JAKARTAHYPE.COM - Pertarungan krusial telah menanti Timnas Inggris dalam lanjutan Piala Dunia 2026, di mana mereka dijadwalkan bertemu dengan tim tuan rumah, Meksiko. Laga penentuan ini akan berlangsung di babak 16 Besar, menentukan langkah kedua tim selanjutnya dalam turnamen akbar tersebut.

Pertandingan ini tidak hanya menguji taktik dan kemampuan teknis para pemain, tetapi juga daya tahan fisik mereka terhadap kondisi lingkungan yang unik. Inggris harus segera beradaptasi dengan salah satu stadion paling ikonik sekaligus menantang di dunia.

Lokasi pertemuan kedua tim adalah Stadion Azteca yang legendaris, yang berada di Mexico City. Stadion ini terkenal karena memiliki elevasi yang signifikan dibandingkan dengan rata-rata lapangan sepak bola pada umumnya.

Secara spesifik, ketinggian Stadion Azteca tercatat berada di sekitar 2.240 meter di atas permukaan laut (mdpl). Ketinggian ekstrem ini diketahui menjadi kendala serius bagi atlet yang tidak terbiasa dengan atmosfer yang lebih tipis.

Kadar oksigen yang berkurang drastis akibat ketinggian ini menjadi faktor utama yang dapat memengaruhi performa fisik para pemain Inggris. Kondisi ini berpotensi memicu masalah kesehatan yang dikenal sebagai altitude sickness selama pertandingan.

Manajer Inggris, Thomas Tuchel, telah mengungkapkan kekhawatirannya mengenai dampak kondisi geografis ini terhadap kesiapan timnya. Ia menilai adaptasi fisik menjadi hambatan besar bagi skuadnya menjelang laga penting tersebut.
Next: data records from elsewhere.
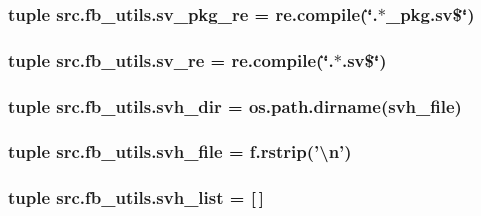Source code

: \hypertarget{namespacesrc_1_1fb__utils_a266877c1370ada613f730519fd34b9d7}{
\subsubsection[{sv\-\_\-pkg\-\_\-re}]{\setlength{\rightskip}{0pt plus 5cm}tuple src.\-fb\-\_\-utils.\-sv\-\_\-pkg\-\_\-re = re.\-compile(\char`\"{}.$\ast$\-\_\-pkg.\-sv\$\char`\"{})}}\label{namespacesrc_1_1fb__utils_a266877c1370ada613f730519fd34b9d7}
\hypertarget{namespacesrc_1_1fb__utils_a6bfea0b85351ac8f7f08a890fddf6fb7}{
\subsubsection[{sv\-\_\-re}]{\setlength{\rightskip}{0pt plus 5cm}tuple src.\-fb\-\_\-utils.\-sv\-\_\-re = re.\-compile(\char`\"{}.$\ast$.sv\$\char`\"{})}}\label{namespacesrc_1_1fb__utils_a6bfea0b85351ac8f7f08a890fddf6fb7}
\hypertarget{namespacesrc_1_1fb__utils_a715aba9608eaec84c52cf1ab50a3f061}{
\subsubsection[{svh\-\_\-dir}]{\setlength{\rightskip}{0pt plus 5cm}tuple src.\-fb\-\_\-utils.\-svh\-\_\-dir = os.\-path.\-dirname({\bf svh\-\_\-file})}}\label{namespacesrc_1_1fb__utils_a715aba9608eaec84c52cf1ab50a3f061}
\hypertarget{namespacesrc_1_1fb__utils_a9cf6dcc0e62293c0087385b32e64737c}{
\subsubsection[{svh\-\_\-file}]{\setlength{\rightskip}{0pt plus 5cm}tuple src.\-fb\-\_\-utils.\-svh\-\_\-file = f.\-rstrip('\textbackslash{}n')}}\label{namespacesrc_1_1fb__utils_a9cf6dcc0e62293c0087385b32e64737c}
\hypertarget{namespacesrc_1_1fb__utils_af652a83d9c7ea441da07100ce81e0795}{
\subsubsection[{svh\-\_\-list}]{\setlength{\rightskip}{0pt plus 5cm}tuple src.\-fb\-\_\-utils.\-svh\-\_\-list = \mbox{[}$\,$\mbox{]}}}\label{namespacesrc_1_1fb__utils_af652a83d9c7ea441da07100ce81e0795}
"Ketinggian akan menjadi kerugian besar karena kami tidak dapat beradaptasi secara fisik dengan kondisi tersebut," kata manajer Inggris, Thomas Tuchel, dikutip dari The Sun.
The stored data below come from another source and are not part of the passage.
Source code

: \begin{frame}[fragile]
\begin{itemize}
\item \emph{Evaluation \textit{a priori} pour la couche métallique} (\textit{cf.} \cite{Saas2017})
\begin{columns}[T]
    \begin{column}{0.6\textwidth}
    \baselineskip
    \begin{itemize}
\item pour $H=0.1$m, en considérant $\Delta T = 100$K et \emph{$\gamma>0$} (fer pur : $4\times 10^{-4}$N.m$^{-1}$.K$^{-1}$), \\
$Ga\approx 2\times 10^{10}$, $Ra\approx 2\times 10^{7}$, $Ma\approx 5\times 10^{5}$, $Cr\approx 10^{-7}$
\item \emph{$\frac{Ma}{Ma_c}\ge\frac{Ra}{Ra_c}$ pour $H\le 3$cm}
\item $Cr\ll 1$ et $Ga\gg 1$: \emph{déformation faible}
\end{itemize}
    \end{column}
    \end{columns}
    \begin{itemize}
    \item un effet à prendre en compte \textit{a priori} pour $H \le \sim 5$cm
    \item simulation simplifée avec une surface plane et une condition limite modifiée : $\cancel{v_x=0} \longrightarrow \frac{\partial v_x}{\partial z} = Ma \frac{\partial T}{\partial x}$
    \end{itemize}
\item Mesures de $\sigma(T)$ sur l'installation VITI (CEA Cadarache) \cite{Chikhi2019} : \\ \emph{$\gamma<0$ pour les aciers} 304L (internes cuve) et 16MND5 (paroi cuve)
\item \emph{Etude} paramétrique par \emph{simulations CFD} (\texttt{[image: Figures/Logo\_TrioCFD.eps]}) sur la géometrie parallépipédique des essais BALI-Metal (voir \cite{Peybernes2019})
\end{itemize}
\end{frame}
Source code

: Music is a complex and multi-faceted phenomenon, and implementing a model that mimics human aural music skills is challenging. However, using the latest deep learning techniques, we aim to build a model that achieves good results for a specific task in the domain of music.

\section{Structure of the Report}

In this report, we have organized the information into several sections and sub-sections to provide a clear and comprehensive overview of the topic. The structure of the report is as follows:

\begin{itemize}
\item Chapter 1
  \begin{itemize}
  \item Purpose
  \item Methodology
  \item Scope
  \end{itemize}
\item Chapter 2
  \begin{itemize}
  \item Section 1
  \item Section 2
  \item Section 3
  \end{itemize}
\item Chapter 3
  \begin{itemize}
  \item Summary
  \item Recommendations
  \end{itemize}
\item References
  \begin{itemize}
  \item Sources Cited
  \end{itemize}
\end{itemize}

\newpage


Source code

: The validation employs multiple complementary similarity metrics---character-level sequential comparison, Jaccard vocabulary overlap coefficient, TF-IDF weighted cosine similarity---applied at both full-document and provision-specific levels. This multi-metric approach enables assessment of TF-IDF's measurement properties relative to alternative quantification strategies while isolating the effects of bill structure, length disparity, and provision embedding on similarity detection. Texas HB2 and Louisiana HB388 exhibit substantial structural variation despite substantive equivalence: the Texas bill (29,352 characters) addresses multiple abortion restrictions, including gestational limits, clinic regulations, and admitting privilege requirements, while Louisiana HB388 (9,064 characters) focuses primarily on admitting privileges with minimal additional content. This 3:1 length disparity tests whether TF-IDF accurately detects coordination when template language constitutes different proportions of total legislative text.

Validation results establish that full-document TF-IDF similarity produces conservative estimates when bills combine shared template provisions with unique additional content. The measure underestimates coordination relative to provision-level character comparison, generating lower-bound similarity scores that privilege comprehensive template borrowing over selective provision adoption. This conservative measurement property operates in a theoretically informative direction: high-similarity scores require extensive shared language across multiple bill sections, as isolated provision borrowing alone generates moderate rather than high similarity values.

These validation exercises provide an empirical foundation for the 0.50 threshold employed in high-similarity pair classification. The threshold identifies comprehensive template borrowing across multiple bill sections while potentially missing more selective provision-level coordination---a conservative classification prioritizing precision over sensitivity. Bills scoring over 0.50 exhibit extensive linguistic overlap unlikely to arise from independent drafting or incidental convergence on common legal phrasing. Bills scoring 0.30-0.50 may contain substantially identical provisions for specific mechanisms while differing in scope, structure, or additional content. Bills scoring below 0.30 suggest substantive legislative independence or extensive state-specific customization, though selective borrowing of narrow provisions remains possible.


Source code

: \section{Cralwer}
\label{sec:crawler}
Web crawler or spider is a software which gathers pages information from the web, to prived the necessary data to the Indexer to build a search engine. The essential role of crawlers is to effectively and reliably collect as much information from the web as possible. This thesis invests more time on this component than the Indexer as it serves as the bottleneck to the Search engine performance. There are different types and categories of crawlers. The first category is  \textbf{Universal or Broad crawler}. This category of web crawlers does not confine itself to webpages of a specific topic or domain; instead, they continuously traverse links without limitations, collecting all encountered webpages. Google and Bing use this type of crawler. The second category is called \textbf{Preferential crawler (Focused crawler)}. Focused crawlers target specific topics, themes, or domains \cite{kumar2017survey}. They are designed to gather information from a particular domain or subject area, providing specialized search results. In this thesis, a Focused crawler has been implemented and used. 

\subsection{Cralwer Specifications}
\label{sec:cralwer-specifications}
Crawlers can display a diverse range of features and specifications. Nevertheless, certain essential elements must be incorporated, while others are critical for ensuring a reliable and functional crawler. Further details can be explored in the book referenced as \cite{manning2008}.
Situasi ini memaksa staf pelatih Inggris untuk segera menyusun strategi mitigasi agar para pemain dapat tampil optimal di tengah tantangan atmosfer yang berbeda ini. Mereka harus mencari cara agar kebugaran tim tetap terjaga.

Dilansir dari The Sun, fokus utama saat ini adalah bagaimana meminimalkan efek negatif dari udara tipis tersebut bagi stamina dan kecepatan pemulihan para penggawa The Three Lions. Ini adalah ujian nyata di fase gugur turnamen.